“She’s had 750m YouTube hits … Meghan Trainor!” shouts a prerecorded voice as the 21-year-old star bounds on to the stage. Trainor may be best known so far for her 2014 global smash All About That Bass, but this energetic hour-long show suggests she isn’t going away. Everything she does or says is met by a chorus of loud screaming.
“This song’s about the time I saw my ex-boyfriend out with his new girlfriend,” she says. Cue deafening boos. “He wasn’t wearing his jeans because I borrowed them.” Cue rapturous applause and howls of laughter. n a dark top and glittery skirt – which she replaces with another, more glittery skirt – there’s something refreshing about Trainor’s ordinary size and celebration of regular-shaped females. As she sings: “I ain’t no size two, but I can shake it.” Feminists may recoil at the lyrics of songs such as Dear Future Husband, and sentiments such as “Daddy knows I’m a good girl”, but she is the epitome of endearing, girl-next-door, almost 1950s charm.

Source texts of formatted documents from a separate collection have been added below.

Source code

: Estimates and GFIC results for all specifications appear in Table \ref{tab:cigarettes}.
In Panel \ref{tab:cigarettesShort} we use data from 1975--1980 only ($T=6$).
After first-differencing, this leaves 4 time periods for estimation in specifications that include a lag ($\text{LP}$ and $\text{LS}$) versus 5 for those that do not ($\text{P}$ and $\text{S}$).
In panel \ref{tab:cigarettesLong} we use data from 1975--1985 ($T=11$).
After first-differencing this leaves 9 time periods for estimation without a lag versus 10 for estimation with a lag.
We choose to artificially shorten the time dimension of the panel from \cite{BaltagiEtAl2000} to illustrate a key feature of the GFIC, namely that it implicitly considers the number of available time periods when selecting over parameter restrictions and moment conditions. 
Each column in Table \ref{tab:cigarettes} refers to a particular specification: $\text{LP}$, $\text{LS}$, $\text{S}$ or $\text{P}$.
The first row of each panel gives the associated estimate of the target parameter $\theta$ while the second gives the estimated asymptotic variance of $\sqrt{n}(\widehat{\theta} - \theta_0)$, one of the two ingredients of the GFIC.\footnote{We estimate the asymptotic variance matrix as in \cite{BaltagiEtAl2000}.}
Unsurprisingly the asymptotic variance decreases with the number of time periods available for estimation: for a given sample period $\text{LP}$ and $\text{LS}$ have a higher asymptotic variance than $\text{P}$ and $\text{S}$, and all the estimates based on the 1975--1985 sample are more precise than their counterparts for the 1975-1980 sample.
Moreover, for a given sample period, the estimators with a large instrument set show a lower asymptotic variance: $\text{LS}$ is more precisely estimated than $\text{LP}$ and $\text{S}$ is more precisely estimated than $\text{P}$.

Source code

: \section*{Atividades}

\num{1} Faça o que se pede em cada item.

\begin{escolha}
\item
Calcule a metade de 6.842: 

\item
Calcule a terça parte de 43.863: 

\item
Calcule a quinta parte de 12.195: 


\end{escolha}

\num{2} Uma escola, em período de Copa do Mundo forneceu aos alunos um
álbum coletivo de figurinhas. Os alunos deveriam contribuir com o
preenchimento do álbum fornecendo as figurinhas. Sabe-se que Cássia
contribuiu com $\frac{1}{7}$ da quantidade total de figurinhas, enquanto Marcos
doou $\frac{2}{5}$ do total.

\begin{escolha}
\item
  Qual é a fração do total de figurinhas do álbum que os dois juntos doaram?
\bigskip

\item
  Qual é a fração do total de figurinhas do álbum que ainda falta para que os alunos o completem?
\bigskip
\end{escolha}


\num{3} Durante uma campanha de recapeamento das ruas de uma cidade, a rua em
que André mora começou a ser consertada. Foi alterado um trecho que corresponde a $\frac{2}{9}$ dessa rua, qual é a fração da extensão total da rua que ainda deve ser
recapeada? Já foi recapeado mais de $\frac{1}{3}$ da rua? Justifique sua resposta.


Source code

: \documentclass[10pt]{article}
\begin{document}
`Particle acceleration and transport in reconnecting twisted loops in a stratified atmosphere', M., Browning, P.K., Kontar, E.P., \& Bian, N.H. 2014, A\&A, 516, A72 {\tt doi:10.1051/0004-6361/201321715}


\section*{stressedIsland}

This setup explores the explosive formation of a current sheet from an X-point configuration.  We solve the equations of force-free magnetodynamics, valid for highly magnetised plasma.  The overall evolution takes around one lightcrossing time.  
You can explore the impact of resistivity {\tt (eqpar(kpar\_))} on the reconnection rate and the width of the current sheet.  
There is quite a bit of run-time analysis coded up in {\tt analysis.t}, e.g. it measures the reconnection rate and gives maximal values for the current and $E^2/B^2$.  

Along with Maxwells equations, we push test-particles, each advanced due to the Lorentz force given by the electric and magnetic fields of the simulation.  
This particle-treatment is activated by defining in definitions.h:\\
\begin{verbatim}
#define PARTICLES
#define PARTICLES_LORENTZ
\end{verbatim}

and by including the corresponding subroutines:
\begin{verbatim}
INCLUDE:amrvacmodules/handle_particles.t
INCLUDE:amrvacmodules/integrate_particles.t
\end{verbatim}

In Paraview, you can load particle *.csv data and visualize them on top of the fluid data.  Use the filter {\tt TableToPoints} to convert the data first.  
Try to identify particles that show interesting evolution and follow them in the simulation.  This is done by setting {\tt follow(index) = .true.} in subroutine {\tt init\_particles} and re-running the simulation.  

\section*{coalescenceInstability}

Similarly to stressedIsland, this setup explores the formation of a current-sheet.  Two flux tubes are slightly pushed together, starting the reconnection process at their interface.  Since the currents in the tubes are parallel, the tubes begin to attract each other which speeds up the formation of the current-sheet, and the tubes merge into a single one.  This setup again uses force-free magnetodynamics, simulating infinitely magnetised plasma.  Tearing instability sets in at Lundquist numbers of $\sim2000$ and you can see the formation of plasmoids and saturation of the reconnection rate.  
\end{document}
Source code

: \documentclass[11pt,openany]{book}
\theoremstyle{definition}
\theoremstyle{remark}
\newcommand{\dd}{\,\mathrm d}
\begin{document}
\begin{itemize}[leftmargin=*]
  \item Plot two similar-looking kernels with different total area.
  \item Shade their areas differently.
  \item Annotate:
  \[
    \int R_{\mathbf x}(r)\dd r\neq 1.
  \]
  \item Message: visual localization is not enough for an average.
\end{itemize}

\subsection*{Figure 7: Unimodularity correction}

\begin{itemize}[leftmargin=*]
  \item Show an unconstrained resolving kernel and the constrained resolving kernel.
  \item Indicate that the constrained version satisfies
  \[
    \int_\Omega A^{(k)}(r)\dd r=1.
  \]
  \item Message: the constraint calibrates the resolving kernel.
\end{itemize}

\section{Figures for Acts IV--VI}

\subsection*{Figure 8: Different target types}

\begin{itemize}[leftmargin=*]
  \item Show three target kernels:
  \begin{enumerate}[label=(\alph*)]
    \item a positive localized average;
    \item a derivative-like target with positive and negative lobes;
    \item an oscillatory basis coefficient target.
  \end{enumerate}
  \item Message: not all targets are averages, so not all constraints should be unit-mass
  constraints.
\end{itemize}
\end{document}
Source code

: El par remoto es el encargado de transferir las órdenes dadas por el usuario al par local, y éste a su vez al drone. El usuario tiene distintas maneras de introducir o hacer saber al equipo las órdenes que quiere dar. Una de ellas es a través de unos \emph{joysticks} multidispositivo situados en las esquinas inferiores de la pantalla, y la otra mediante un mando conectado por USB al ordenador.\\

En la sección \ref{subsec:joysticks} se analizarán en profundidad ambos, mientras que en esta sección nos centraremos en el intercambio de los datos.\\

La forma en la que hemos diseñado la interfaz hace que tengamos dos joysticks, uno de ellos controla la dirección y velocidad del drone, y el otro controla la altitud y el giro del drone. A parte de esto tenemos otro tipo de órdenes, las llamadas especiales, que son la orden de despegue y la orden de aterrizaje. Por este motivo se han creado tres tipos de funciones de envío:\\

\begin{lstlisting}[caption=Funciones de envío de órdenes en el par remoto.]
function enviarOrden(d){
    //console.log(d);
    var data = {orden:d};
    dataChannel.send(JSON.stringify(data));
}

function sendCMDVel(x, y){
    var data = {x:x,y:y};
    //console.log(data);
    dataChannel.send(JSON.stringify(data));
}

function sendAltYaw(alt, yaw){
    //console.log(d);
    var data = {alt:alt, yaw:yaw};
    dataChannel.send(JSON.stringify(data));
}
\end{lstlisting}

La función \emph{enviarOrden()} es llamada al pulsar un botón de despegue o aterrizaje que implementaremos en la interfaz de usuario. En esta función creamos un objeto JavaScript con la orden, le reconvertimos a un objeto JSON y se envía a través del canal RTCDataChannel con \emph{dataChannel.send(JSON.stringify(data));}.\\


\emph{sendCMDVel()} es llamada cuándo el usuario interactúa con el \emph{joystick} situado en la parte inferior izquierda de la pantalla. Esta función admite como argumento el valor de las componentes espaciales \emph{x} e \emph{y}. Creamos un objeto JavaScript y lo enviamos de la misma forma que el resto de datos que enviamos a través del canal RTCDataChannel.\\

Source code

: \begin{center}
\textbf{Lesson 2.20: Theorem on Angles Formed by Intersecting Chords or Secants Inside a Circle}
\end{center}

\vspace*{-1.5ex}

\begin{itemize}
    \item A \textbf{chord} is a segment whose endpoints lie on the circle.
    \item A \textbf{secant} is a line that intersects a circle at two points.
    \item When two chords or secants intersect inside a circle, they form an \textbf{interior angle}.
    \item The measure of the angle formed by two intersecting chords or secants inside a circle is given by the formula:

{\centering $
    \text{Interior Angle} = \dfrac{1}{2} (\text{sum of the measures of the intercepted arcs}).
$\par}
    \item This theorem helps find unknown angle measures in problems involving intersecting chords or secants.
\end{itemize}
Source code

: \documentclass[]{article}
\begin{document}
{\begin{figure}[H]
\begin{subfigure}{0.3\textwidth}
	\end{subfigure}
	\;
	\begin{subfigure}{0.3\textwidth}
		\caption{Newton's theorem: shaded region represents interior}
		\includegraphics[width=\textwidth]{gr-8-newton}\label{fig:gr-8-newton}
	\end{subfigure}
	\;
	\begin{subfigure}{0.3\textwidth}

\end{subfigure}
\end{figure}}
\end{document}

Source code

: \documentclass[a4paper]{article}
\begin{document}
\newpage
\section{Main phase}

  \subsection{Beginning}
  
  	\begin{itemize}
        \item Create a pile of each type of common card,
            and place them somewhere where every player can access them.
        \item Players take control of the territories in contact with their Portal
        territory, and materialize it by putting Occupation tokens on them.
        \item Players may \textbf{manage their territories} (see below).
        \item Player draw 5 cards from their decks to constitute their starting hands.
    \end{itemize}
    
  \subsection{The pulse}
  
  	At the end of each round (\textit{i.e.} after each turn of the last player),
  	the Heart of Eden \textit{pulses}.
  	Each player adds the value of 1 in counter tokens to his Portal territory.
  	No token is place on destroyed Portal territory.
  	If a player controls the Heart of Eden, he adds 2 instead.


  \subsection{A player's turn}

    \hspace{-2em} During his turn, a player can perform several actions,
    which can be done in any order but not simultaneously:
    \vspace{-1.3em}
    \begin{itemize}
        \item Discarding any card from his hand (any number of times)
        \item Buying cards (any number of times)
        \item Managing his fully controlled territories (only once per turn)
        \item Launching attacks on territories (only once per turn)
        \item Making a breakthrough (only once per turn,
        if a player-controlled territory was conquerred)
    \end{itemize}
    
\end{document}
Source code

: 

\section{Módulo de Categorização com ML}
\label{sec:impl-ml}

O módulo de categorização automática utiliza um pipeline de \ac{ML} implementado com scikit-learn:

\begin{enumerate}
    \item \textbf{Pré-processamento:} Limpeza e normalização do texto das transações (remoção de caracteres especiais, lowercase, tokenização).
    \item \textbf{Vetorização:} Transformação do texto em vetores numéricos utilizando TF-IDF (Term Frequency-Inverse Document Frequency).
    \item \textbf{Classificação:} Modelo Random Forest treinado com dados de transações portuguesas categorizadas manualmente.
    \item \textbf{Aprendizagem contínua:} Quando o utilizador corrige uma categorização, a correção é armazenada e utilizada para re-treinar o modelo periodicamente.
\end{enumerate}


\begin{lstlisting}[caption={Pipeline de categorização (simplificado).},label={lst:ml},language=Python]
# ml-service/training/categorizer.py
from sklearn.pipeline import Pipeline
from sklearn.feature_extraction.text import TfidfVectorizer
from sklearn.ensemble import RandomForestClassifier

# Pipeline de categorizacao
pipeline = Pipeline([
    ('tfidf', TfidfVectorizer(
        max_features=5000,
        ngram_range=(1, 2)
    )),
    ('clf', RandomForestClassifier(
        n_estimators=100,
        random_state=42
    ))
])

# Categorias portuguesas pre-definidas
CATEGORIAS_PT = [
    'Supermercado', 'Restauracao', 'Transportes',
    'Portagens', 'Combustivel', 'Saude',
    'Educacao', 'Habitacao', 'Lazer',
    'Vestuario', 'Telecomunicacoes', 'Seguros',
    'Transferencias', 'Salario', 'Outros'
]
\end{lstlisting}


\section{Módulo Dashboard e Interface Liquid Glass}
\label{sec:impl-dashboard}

There’s certainly nothing envelope-pushing about her formulaic but catchy blend of doo-wop, slightly squeaky retro-soul and Dolly Partonesque kitsch (she has her face printed on the drumkit). However, Trainor is a true pro, who knows her audience – vulnerable teenage girls – and milks it ruthlessly but charmingly. “You’re all beautiful!” she trills. During a technical hitch, she retrieves the situation by hauling two 14-year-olds on stage and leading a chorus of Happy Birthday to her “Meghantrons”.
Huge red lips flash behind her for second single Lips Are Movin, and 3am sounds like another hit. “You make me feel like I’m in an arena,” she yells, which may be where she’ll end up. During All About That Bass, there’s so much booty-shaking in the house that one fears for the building.